### Activity:
Only the lines from the start of the data through the line with "Email | peter.mcintyre -at- senecacollege.ca" belong in the copy. Restate them word for word, minus the pictures.

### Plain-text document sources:
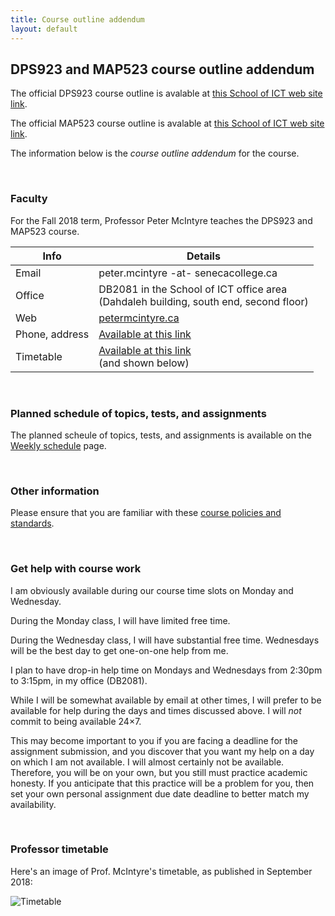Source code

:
```yaml
---
title: Course outline addendum
layout: default
---
```


## DPS923 and MAP523 course outline addendum

The official DPS923 course outline is avalable at [this School of ICT web site link](https://ict.senecacollege.ca/course/dps923). 

The official MAP523 course outline is avalable at [this School of ICT web site link](https://ict.senecacollege.ca/course/map523). 

The information below is the *course outline addendum* for the course.

<br>

### Faculty

For the Fall 2018 term, Professor Peter McIntyre teaches the DPS923 and MAP523 course. 

Info | Details
--- | ---
Email | peter.mcintyre -at- senecacollege.ca
Office | DB2081 in the School of ICT office area<br>(Dahdaleh building, south end, second floor)
Web | [petermcintyre.ca](http://petermcintyre.ca)
Phone, address | [Available at this link](https://petermcintyre.com/welcome/contact/)
Timetable | [Available at this link](https://petermcintyre.com/welcome/contact/)<br>(and shown below)

<br>

### Planned schedule of topics, tests, and assignments

The planned scheule of topics, tests, and assignments is available on the [Weekly schedule](weekly-schedule) page. 

<br>

### Other information

Please ensure that you are familiar with these [course policies and standards](https://dps923.github.io/fall2018/policies).

<br>

### Get help with course work

I am obviously available during our course time slots on Monday and Wednesday.

During the Monday class, I will have limited free time.

During the Wednesday class, I will have substantial free time. Wednesdays will be the best day to get one-on-one help from me.

I plan to have drop-in help time on Mondays and Wednesdays from 2:30pm to 3:15pm, in my office (DB2081).

While I will be somewhat available by email at other times, I will prefer to be available for help during the days and times discussed above. I will *not* commit to being available 24×7.

This may become important to you if you are facing a deadline for the assignment submission, and you discover that you want my help on a day on which I am not available. I will almost certainly not be available. Therefore, you will be on your own, but you still must practice academic honesty. If you anticipate that this practice will be a problem for you, then set your own personal assignment due date deadline to better match my availability.

<br>

### Professor timetable

Here's an image of Prof. McIntyre's timetable, as published in September 2018:

![Timetable](media/timetable-2018-fall-v1.png)

<br>
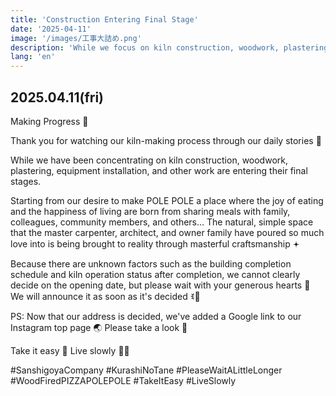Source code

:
 ```yaml
---
title: 'Construction Entering Final Stage'
date: '2025-04-11'
image: '/images/工事大詰め.png'
description: 'While we focus on kiln construction, woodwork, plastering, and equipment installation are entering their final stages. A natural, simple space filled with love from the master carpenter, architect, and owner family.'
lang: 'en'
---
```


## 2025.04.11(fri)

Making Progress 👣

Thank you for watching our kiln-making process
through our daily stories 🌿

While we have been concentrating on kiln construction,
woodwork, plastering, equipment installation, and other work
are entering their final stages.

Starting from our desire to make POLE POLE
a place where the joy of eating and the happiness of living
are born from sharing meals with family, colleagues, community members, and others...
The natural, simple space that the master carpenter, architect, and owner family
have poured so much love into
is being brought to reality through masterful craftsmanship 𖥔

Because there are unknown factors such as
the building completion schedule and kiln operation status after completion,
we cannot clearly decide on the opening date,
but please wait with your generous hearts 🤍
We will announce it as soon as it's decided ꉂ📢

PS: Now that our address is decided, we've added
a Google link to our Instagram top page 🌏
Please take a look 👀

Take it easy 👣
Live slowly 🐢➿

#SanshigoyaCompany #KurashiNoTane #PleaseWaitALittleLonger #WoodFiredPIZZAPOLEPOLE #TakeItEasy #LiveSlowly
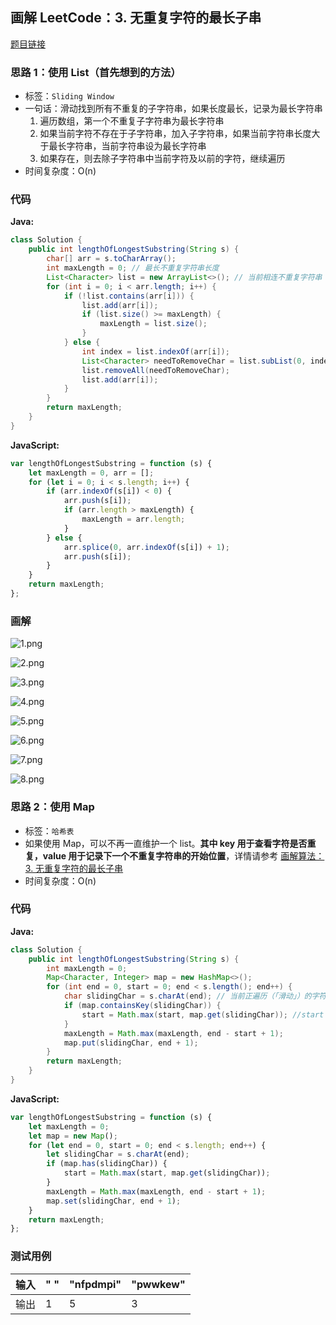 ## 画解 LeetCode：3. 无重复字符的最长子串 
[题目链接](https://leetcode-cn.com/problems/longest-substring-without-repeating-characters/)

### 思路 1：使用 List（首先想到的方法）
* 标签：`Sliding Window`
* 一句话：滑动找到所有不重复的子字符串，如果长度最长，记录为最长字符串
  1. 遍历数组，第一个不重复子字符串为最长字符串
  2. 如果当前字符不存在于子字符串，加入子字符串，如果当前字符串长度大于最长字符串，当前字符串设为最长字符串
  3. 如果存在，则去除子字符串中当前字符及以前的字符，继续遍历
* 时间复杂度：O(n)

### 代码
**Java:**
```Java
class Solution {
    public int lengthOfLongestSubstring(String s) {
        char[] arr = s.toCharArray();
        int maxLength = 0; // 最长不重复字符串长度
        List<Character> list = new ArrayList<>(); // 当前相连不重复字符串
        for (int i = 0; i < arr.length; i++) {
            if (!list.contains(arr[i])) {
                list.add(arr[i]);
                if (list.size() >= maxLength) {
                    maxLength = list.size();
                }
            } else {
                int index = list.indexOf(arr[i]);
                List<Character> needToRemoveChar = list.subList(0, index + 1);
                list.removeAll(needToRemoveChar);
                list.add(arr[i]);
            }
        }
        return maxLength;
    }
}
```
**JavaScript:**
```JavaScript
var lengthOfLongestSubstring = function (s) {
    let maxLength = 0, arr = [];
    for (let i = 0; i < s.length; i++) {
        if (arr.indexOf(s[i]) < 0) {
            arr.push(s[i]);
            if (arr.length > maxLength) {
                maxLength = arr.length;
            }
        } else {
            arr.splice(0, arr.indexOf(s[i]) + 1);
            arr.push(s[i]);
        }
    }
    return maxLength;
};
```
### 画解

![1.png](https://upload-images.jianshu.io/upload_images/5863464-1205ccad1fe2ed74?imageMogr2/auto-orient/strip%7CimageView2/2/w/1240)

![2.png](https://upload-images.jianshu.io/upload_images/5863464-aeca3209e42a3304?imageMogr2/auto-orient/strip%7CimageView2/2/w/1240)

![3.png](https://upload-images.jianshu.io/upload_images/5863464-c8bf8762f2c1a86c?imageMogr2/auto-orient/strip%7CimageView2/2/w/1240)

![4.png](https://upload-images.jianshu.io/upload_images/5863464-2e04e6bbd0124760?imageMogr2/auto-orient/strip%7CimageView2/2/w/1240)

![5.png](https://upload-images.jianshu.io/upload_images/5863464-78773d2cbbce312a?imageMogr2/auto-orient/strip%7CimageView2/2/w/1240)

![6.png](https://upload-images.jianshu.io/upload_images/5863464-5b947c931a588c3d?imageMogr2/auto-orient/strip%7CimageView2/2/w/1240)

![7.png](https://upload-images.jianshu.io/upload_images/5863464-1a5693fdaac50dde?imageMogr2/auto-orient/strip%7CimageView2/2/w/1240)

![8.png](https://upload-images.jianshu.io/upload_images/5863464-a757263a91e066a8?imageMogr2/auto-orient/strip%7CimageView2/2/w/1240)


### 思路 2：使用 Map
* 标签：` 哈希表 `
* 如果使用 Map，可以不再一直维护一个 list。**其中 key 用于查看字符是否重复，value 用于记录下一个不重复字符串的开始位置**，详情请参考 [画解算法：3. 无重复字符的最长子串](https://leetcode-cn.com/problems/longest-substring-without-repeating-characters/solution/hua-jie-suan-fa-3-wu-zhong-fu-zi-fu-de-zui-chang-z/)
* 时间复杂度：O(n)

### 代码
**Java:**
```Java
class Solution {
    public int lengthOfLongestSubstring(String s) {
        int maxLength = 0;
        Map<Character, Integer> map = new HashMap<>();
        for (int end = 0, start = 0; end < s.length(); end++) {
            char slidingChar = s.charAt(end); // 当前正遍历（「滑动」）的字符
            if (map.containsKey(slidingChar)) {
                start = Math.max(start, map.get(slidingChar)); //start 数值越来越大
            }
            maxLength = Math.max(maxLength, end - start + 1);
            map.put(slidingChar, end + 1);
        }
        return maxLength;
    }
}
```
**JavaScript:**
```JavaScript
var lengthOfLongestSubstring = function (s) {
    let maxLength = 0;
    let map = new Map();
    for (let end = 0, start = 0; end < s.length; end++) {
        let slidingChar = s.charAt(end);
        if (map.has(slidingChar)) {
            start = Math.max(start, map.get(slidingChar));
        }
        maxLength = Math.max(maxLength, end - start + 1);
        map.set(slidingChar, end + 1);
    }
    return maxLength;
};
```
### 测试用例

输入 | " " | "nfpdmpi" | "pwwkew"
---|---|---|---
输出 | 1 | 5 | 3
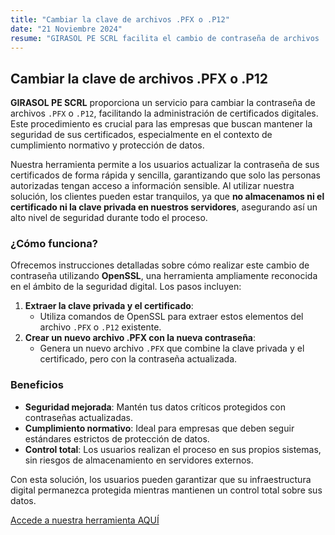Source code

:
 ```yaml
---
title: "Cambiar la clave de archivos .PFX o .P12"
date: "21 Noviembre 2024"
resume: "GIRASOL PE SCRL facilita el cambio de contraseña de archivos .PFX o .P12, asegurando la protección y gestión eficiente de certificados digitales."
---
```


## Cambiar la clave de archivos .PFX o .P12

**GIRASOL PE SCRL** proporciona un servicio para cambiar la contraseña de archivos `.PFX` o `.P12`, facilitando la administración de certificados digitales. Este procedimiento es crucial para las empresas que buscan mantener la seguridad de sus certificados, especialmente en el contexto de cumplimiento normativo y protección de datos.

Nuestra herramienta permite a los usuarios actualizar la contraseña de sus certificados de forma rápida y sencilla, garantizando que solo las personas autorizadas tengan acceso a información sensible. Al utilizar nuestra solución, los clientes pueden estar tranquilos, ya que **no almacenamos ni el certificado ni la clave privada en nuestros servidores**, asegurando así un alto nivel de seguridad durante todo el proceso.

### ¿Cómo funciona?

Ofrecemos instrucciones detalladas sobre cómo realizar este cambio de contraseña utilizando **OpenSSL**, una herramienta ampliamente reconocida en el ámbito de la seguridad digital. Los pasos incluyen:

1. **Extraer la clave privada y el certificado**:
   - Utiliza comandos de OpenSSL para extraer estos elementos del archivo `.PFX` o `.P12` existente.
2. **Crear un nuevo archivo .PFX con la nueva contraseña**:
   - Genera un nuevo archivo `.PFX` que combine la clave privada y el certificado, pero con la contraseña actualizada.

### Beneficios

- **Seguridad mejorada**: Mantén tus datos críticos protegidos con contraseñas actualizadas.
- **Cumplimiento normativo**: Ideal para empresas que deben seguir estándares estrictos de protección de datos.
- **Control total**: Los usuarios realizan el proceso en sus propios sistemas, sin riesgos de almacenamiento en servidores externos.

Con esta solución, los usuarios pueden garantizar que su infraestructura digital permanezca protegida mientras mantienen un control total sobre sus datos.

[Accede a nuestra herramienta AQUÍ](https://girasol.pe/cambiar-clave-pfx)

### Output for this task:
Source code

:
```yaml
---
title: Course outline addendum
layout: default
---
```


## DPS923 and MAP523 course outline addendum

The official DPS923 course outline is avalable at [this School of ICT web site link](https://ict.senecacollege.ca/course/dps923). 

The official MAP523 course outline is avalable at [this School of ICT web site link](https://ict.senecacollege.ca/course/map523). 

The information below is the *course outline addendum* for the course.

<br>

### Faculty

For the Fall 2018 term, Professor Peter McIntyre teaches the DPS923 and MAP523 course. 

Info | Details
--- | ---
Email | peter.mcintyre -at- senecacollege.ca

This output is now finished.